(What you will do): Every record must be reproduced exactly. Leave none out.

--- Data for this task ---

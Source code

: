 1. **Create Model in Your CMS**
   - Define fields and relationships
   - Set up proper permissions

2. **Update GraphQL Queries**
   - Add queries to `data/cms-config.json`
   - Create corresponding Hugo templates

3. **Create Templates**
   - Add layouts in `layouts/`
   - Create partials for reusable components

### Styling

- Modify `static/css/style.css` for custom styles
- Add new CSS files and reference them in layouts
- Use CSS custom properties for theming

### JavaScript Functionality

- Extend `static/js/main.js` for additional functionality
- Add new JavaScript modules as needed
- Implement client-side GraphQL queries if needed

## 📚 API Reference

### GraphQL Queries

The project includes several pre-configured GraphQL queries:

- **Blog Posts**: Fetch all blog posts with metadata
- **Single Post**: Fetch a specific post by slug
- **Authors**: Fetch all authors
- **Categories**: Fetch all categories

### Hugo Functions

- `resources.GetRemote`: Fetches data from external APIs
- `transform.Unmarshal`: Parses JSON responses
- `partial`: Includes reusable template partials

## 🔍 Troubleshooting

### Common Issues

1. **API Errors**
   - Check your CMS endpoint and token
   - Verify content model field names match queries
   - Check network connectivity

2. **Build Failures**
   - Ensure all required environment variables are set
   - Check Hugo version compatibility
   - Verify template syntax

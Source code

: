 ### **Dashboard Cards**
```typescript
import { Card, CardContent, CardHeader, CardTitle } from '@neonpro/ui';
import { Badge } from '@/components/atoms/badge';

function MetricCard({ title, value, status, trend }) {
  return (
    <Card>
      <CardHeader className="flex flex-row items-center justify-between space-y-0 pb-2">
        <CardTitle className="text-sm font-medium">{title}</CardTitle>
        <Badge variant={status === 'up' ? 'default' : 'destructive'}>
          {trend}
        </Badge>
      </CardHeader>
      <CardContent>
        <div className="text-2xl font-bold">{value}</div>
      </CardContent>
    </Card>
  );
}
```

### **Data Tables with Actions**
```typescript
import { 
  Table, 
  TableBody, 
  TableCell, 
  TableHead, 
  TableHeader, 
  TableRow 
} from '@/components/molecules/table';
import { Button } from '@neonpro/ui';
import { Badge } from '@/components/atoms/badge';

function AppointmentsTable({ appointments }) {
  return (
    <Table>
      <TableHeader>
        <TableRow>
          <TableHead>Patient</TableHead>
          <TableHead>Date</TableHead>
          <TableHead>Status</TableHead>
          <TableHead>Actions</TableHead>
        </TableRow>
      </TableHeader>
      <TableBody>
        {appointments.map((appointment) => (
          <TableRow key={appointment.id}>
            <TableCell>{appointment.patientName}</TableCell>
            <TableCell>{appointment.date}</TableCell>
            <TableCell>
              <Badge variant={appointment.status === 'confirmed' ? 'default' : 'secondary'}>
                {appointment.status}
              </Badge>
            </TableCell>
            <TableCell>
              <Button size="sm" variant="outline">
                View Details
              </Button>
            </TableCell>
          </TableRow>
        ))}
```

---

(Answer to this problem):
Source code

: 1. **Create Model in Your CMS**
   - Define fields and relationships
   - Set up proper permissions

2. **Update GraphQL Queries**
   - Add queries to `data/cms-config.json`
   - Create corresponding Hugo templates

3. **Create Templates**
   - Add layouts in `layouts/`
   - Create partials for reusable components

### Styling

- Modify `static/css/style.css` for custom styles
- Add new CSS files and reference them in layouts
- Use CSS custom properties for theming

### JavaScript Functionality

- Extend `static/js/main.js` for additional functionality
- Add new JavaScript modules as needed
- Implement client-side GraphQL queries if needed

## 📚 API Reference

### GraphQL Queries

The project includes several pre-configured GraphQL queries:

- **Blog Posts**: Fetch all blog posts with metadata
- **Single Post**: Fetch a specific post by slug
- **Authors**: Fetch all authors
- **Categories**: Fetch all categories

### Hugo Functions

- `resources.GetRemote`: Fetches data from external APIs
- `transform.Unmarshal`: Parses JSON responses
- `partial`: Includes reusable template partials

## 🔍 Troubleshooting

### Common Issues

1. **API Errors**
   - Check your CMS endpoint and token
   - Verify content model field names match queries
   - Check network connectivity

2. **Build Failures**
   - Ensure all required environment variables are set
   - Check Hugo version compatibility
   - Verify template syntax

Source code

: ### **Dashboard Cards**
```typescript
import { Card, CardContent, CardHeader, CardTitle } from '@neonpro/ui';
import { Badge } from '@/components/atoms/badge';

function MetricCard({ title, value, status, trend }) {
  return (
    <Card>
      <CardHeader className="flex flex-row items-center justify-between space-y-0 pb-2">
        <CardTitle className="text-sm font-medium">{title}</CardTitle>
        <Badge variant={status === 'up' ? 'default' : 'destructive'}>
          {trend}
        </Badge>
      </CardHeader>
      <CardContent>
        <div className="text-2xl font-bold">{value}</div>
      </CardContent>
    </Card>
  );
}
```

### **Data Tables with Actions**
```typescript
import { 
  Table, 
  TableBody, 
  TableCell, 
  TableHead, 
  TableHeader, 
  TableRow 
} from '@/components/molecules/table';
import { Button } from '@neonpro/ui';
import { Badge } from '@/components/atoms/badge';

function AppointmentsTable({ appointments }) {
  return (
    <Table>
      <TableHeader>
        <TableRow>
          <TableHead>Patient</TableHead>
          <TableHead>Date</TableHead>
          <TableHead>Status</TableHead>
          <TableHead>Actions</TableHead>
        </TableRow>
      </TableHeader>
      <TableBody>
        {appointments.map((appointment) => (
          <TableRow key={appointment.id}>
            <TableCell>{appointment.patientName}</TableCell>
            <TableCell>{appointment.date}</TableCell>
            <TableCell>
              <Badge variant={appointment.status === 'confirmed' ? 'default' : 'secondary'}>
                {appointment.status}
              </Badge>
            </TableCell>
            <TableCell>
              <Button size="sm" variant="outline">
                View Details
              </Button>
            </TableCell>
          </TableRow>
        ))}
```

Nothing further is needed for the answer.